――これは、あり得たかもしれない冒険の1ページ。
「皆の者、聞けい!」
サムライエンパイアの、とある大きな街。
この街を治める城に密かにオブリビオンが潜入している、と言う話を聞いたルイ・キャベンディッシュ(人間のシンフォニア・f33577)はだが、そのオブリビオンに敗北し、囚われの身となっていた。
全身に縄打たれて河原に引き立てられる、少女――のように愛らしい少年。役人の大声以上にその目を引く容姿に興味を惹かれ、なんだなんだと町人達が集まってくる。
「この者こそ、最近街を騒がせていた連続殺人の犯人である。多くの命を奪ったその罪、断じて許される物ではない!」
「むぐっ……むぐっ、むぅぅぅっっ!」
役人の言葉は、もちろん真実ではない。むしろこの役人の男こそが、本物を殺して成り代わったオブリビオンであり、事件の真犯人に他ならない。
今、ルイはこの男の罪を、擦り付けられようとしているのだ。当然反論しようとする物の、猿轡を噛まされており、言葉を発する事が出来ない。
「大人しくしろ!」
「むぐぅっ!!」
それでも必死に抵抗を試みるが、オブリビオンの部下である大男に蹴り付けられる。痛みに息を詰まらせ、苦しさに涙を滲ませるルイ。

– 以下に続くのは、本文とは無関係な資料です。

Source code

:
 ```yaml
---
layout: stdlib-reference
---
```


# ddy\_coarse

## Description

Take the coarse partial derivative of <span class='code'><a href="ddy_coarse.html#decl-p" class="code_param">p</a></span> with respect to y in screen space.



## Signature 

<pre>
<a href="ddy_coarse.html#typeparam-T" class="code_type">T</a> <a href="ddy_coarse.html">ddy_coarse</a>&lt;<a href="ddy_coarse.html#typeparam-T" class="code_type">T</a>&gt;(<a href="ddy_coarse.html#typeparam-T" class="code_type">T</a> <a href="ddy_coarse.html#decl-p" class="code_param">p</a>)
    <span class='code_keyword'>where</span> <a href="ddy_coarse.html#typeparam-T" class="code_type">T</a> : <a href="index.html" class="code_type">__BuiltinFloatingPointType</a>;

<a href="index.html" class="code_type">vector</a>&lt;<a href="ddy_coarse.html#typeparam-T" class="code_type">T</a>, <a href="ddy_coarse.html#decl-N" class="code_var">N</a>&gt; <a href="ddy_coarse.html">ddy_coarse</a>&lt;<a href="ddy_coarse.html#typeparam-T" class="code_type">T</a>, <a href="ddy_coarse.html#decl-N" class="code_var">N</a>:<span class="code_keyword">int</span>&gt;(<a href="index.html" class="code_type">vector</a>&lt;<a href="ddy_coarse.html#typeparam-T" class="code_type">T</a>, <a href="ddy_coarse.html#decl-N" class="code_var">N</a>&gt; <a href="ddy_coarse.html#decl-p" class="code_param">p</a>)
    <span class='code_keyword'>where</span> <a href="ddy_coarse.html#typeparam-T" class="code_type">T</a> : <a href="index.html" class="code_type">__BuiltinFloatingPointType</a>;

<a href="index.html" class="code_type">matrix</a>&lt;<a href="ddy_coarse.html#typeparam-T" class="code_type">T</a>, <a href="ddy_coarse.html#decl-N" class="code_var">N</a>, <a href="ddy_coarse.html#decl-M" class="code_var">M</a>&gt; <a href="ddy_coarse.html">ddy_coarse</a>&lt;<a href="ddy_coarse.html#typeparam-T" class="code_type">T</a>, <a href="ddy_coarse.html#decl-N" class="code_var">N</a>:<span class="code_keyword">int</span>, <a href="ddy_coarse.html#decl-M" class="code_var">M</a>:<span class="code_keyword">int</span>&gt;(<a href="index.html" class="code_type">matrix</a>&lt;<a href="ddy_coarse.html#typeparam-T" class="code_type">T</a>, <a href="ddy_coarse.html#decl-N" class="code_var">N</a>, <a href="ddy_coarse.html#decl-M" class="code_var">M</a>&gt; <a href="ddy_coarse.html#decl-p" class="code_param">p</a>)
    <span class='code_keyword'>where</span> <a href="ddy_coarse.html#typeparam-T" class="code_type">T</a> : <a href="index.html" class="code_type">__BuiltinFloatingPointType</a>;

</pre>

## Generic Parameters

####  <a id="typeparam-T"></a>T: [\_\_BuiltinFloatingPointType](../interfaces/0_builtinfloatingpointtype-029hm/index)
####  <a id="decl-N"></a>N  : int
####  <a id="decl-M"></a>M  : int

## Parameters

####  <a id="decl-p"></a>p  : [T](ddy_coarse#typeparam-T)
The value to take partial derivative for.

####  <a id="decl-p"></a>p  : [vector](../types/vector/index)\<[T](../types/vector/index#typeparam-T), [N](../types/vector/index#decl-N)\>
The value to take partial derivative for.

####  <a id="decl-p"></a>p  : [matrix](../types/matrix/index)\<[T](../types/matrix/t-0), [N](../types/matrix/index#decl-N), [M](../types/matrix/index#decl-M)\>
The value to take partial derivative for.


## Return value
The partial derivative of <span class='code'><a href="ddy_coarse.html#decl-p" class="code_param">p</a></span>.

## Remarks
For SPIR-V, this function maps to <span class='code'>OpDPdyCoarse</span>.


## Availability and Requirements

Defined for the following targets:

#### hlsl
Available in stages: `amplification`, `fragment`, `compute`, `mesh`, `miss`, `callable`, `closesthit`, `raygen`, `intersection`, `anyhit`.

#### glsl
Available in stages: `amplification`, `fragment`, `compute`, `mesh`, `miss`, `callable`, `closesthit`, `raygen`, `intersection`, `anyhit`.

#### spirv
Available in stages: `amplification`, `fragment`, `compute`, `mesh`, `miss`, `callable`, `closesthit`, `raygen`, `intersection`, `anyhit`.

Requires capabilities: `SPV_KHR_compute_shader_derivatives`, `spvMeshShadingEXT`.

そしてその間にもオブリビオンは、こちらに自身の罪を押し付けてくる。凶悪な犯罪者に仕立て上げられた彼に対し、町民達は怒りの声を上げた。
「なんて野郎だ……野郎? まあ良い、許せねぇ!」
「あんな可愛い顔をして、恐ろしい奴ね!」
何の罪もない町民達からの罵倒は、オブリビオンの罵倒よりも心に刺さる。口々に告げられる罵倒に、滲んだ涙は零れ落ちて。
だがそんな涙は、町民達の同情を引く事も、冤罪の疑いを喚起する事もない。
「ハチんとこの一家なんざ、まだ小さい子供もいたのによう!」
「はっ、そんな凶悪犯も年貢の収め時って訳だ。ざまぁねぇぜ!」
罵倒は嘲りに代わり……そして一人の町民が、ルイに石を投げつけた。それを切っ掛けに多くの町民達が、次々と石を投げ始めた。
素人の投石とはいえこれだけ投げられれば、一発二発は命中するものだ。こめかみに石がぶつかると、血が一筋流れ落ちる。
「やめぬか! ええい、やめぬか!」
オブリビオンは声だけは制止しつつ、具体的に何をする訳でもない。むしろ、最初に石を投げた町民は、彼が怒りを煽るために用意したサクラだ。
もはやルイは、町民達の怒りとオブリビオンの罪を一手に引き受ける極悪人だ。投石の痛み以上に、その『事実』を前に何も出来ない無力感にこそ、涙がボロボロと溢れる。
「これよりこの者を打ち首とする!」
「「おぉぉぉぉぉ!」」
そうして泣いても、やはり誰も同情はしてくれないが。それどころか刑の執行の宣言に対し、歓声すら沸き起こる程だ。
オブリビオンの手下である首切り役人が、刀を首に宛がう。白刃の冷たい感触が、これまで怒りや無力感で実感出来なかった『死』を、現実に意識させて。
「っ、っ~~!? むぐぅぅっっ!?」
目を見開き、必死に逃れようとするルイ。だが、大男2人にしっかりと押さえ付けられて、その身体はビクともしない。
白刃が一旦首から離れ、高く振り上げられる――いや、下を向かされているルイは、それを見る事も出来ないが。
(「嘘……嘘だろ? 本当に死ぬのか? いや……やだ、やめろ、助けてくれ
……!」)
人々の罵声。オブリビオンの嘲り。首に当たる鋭い殺気。全てに恐怖して涙を流し、だが抗うどころか、叫ぶ事もできない。
猿轡を噛み締め、必死に首を振り、助けを求める。だが誰も、彼を助ける事はなく。
――ヒュン、と刃が風を切る音が、彼が最期に聞いた音であった。